> WORK TO BE COMPLETED
Would you please give the entries again word for word, with no images in your copy?

[Saved entries]
=== Begin Enclosure ===
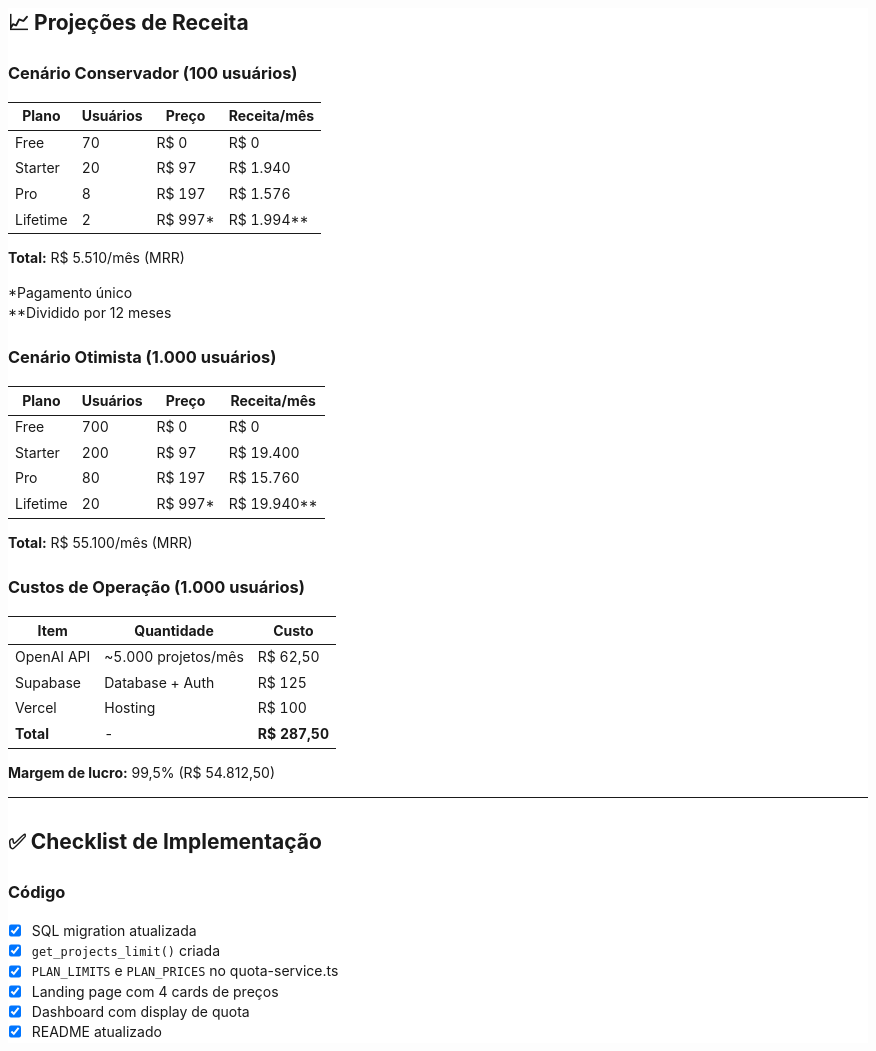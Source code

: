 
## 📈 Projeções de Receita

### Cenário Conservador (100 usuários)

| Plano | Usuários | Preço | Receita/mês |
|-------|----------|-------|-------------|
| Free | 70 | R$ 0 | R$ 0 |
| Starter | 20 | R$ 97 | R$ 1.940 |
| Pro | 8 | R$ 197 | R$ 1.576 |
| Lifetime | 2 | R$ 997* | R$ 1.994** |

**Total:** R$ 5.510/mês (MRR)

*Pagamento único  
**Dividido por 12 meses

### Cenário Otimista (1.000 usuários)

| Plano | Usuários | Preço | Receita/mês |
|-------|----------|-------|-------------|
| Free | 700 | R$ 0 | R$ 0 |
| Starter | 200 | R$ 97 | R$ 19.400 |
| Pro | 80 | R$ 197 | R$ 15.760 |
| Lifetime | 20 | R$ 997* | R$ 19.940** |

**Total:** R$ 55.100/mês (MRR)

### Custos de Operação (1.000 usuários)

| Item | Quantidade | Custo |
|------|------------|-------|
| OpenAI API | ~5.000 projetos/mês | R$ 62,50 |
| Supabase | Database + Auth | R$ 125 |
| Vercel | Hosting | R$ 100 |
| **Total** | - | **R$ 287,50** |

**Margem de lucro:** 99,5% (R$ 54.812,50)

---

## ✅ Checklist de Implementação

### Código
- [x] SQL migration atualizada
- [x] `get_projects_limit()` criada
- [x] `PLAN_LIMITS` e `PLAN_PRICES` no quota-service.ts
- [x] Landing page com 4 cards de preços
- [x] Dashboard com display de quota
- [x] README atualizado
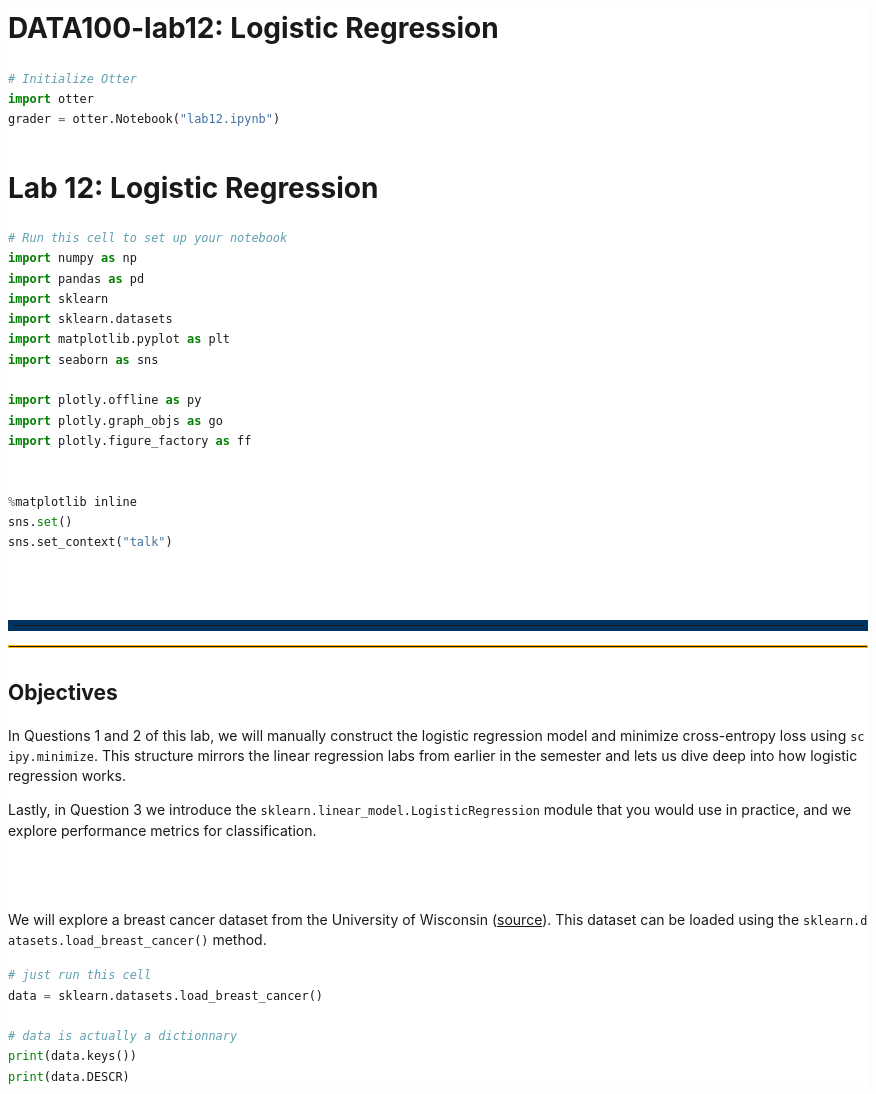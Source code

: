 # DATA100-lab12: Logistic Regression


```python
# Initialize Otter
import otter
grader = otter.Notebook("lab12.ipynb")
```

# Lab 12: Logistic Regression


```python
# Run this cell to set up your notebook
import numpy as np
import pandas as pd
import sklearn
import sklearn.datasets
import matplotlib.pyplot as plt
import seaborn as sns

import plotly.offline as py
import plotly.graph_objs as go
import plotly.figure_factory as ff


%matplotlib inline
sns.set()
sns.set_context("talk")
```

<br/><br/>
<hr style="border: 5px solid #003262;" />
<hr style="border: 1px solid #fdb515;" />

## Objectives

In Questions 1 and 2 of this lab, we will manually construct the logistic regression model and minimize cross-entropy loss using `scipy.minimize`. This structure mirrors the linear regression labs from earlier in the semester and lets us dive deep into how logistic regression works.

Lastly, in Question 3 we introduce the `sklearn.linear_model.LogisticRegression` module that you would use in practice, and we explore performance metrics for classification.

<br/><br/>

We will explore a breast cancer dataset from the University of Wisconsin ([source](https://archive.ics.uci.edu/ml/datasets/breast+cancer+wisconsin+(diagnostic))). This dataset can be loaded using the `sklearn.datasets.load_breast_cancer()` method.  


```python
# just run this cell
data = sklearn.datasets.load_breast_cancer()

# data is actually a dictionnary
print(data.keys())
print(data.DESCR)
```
=== End Enclosure ===
> RESULT OF THIS EXERCISE
Source code

: 
## 📈 Projeções de Receita

### Cenário Conservador (100 usuários)

| Plano | Usuários | Preço | Receita/mês |
|-------|----------|-------|-------------|
| Free | 70 | R$ 0 | R$ 0 |
| Starter | 20 | R$ 97 | R$ 1.940 |
| Pro | 8 | R$ 197 | R$ 1.576 |
| Lifetime | 2 | R$ 997* | R$ 1.994** |

**Total:** R$ 5.510/mês (MRR)

*Pagamento único  
**Dividido por 12 meses

### Cenário Otimista (1.000 usuários)

| Plano | Usuários | Preço | Receita/mês |
|-------|----------|-------|-------------|
| Free | 700 | R$ 0 | R$ 0 |
| Starter | 200 | R$ 97 | R$ 19.400 |
| Pro | 80 | R$ 197 | R$ 15.760 |
| Lifetime | 20 | R$ 997* | R$ 19.940** |

**Total:** R$ 55.100/mês (MRR)

### Custos de Operação (1.000 usuários)

| Item | Quantidade | Custo |
|------|------------|-------|
| OpenAI API | ~5.000 projetos/mês | R$ 62,50 |
| Supabase | Database + Auth | R$ 125 |
| Vercel | Hosting | R$ 100 |
| **Total** | - | **R$ 287,50** |

**Margem de lucro:** 99,5% (R$ 54.812,50)

---

## ✅ Checklist de Implementação

### Código
- [x] SQL migration atualizada
- [x] `get_projects_limit()` criada
- [x] `PLAN_LIMITS` e `PLAN_PRICES` no quota-service.ts
- [x] Landing page com 4 cards de preços
- [x] Dashboard com display de quota
- [x] README atualizado
Source code

: # DATA100-lab12: Logistic Regression


```python
# Initialize Otter
import otter
grader = otter.Notebook("lab12.ipynb")
```

# Lab 12: Logistic Regression


```python
# Run this cell to set up your notebook
import numpy as np
import pandas as pd
import sklearn
import sklearn.datasets
import matplotlib.pyplot as plt
import seaborn as sns

import plotly.offline as py
import plotly.graph_objs as go
import plotly.figure_factory as ff


%matplotlib inline
sns.set()
sns.set_context("talk")
```

<br/><br/>
<hr style="border: 5px solid #003262;" />
<hr style="border: 1px solid #fdb515;" />

## Objectives

In Questions 1 and 2 of this lab, we will manually construct the logistic regression model and minimize cross-entropy loss using `scipy.minimize`. This structure mirrors the linear regression labs from earlier in the semester and lets us dive deep into how logistic regression works.

Lastly, in Question 3 we introduce the `sklearn.linear_model.LogisticRegression` module that you would use in practice, and we explore performance metrics for classification.

<br/><br/>

We will explore a breast cancer dataset from the University of Wisconsin ([source](https://archive.ics.uci.edu/ml/datasets/breast+cancer+wisconsin+(diagnostic))). This dataset can be loaded using the `sklearn.datasets.load_breast_cancer()` method.  


```python
# just run this cell
data = sklearn.datasets.load_breast_cancer()

# data is actually a dictionnary
print(data.keys())
print(data.DESCR)
```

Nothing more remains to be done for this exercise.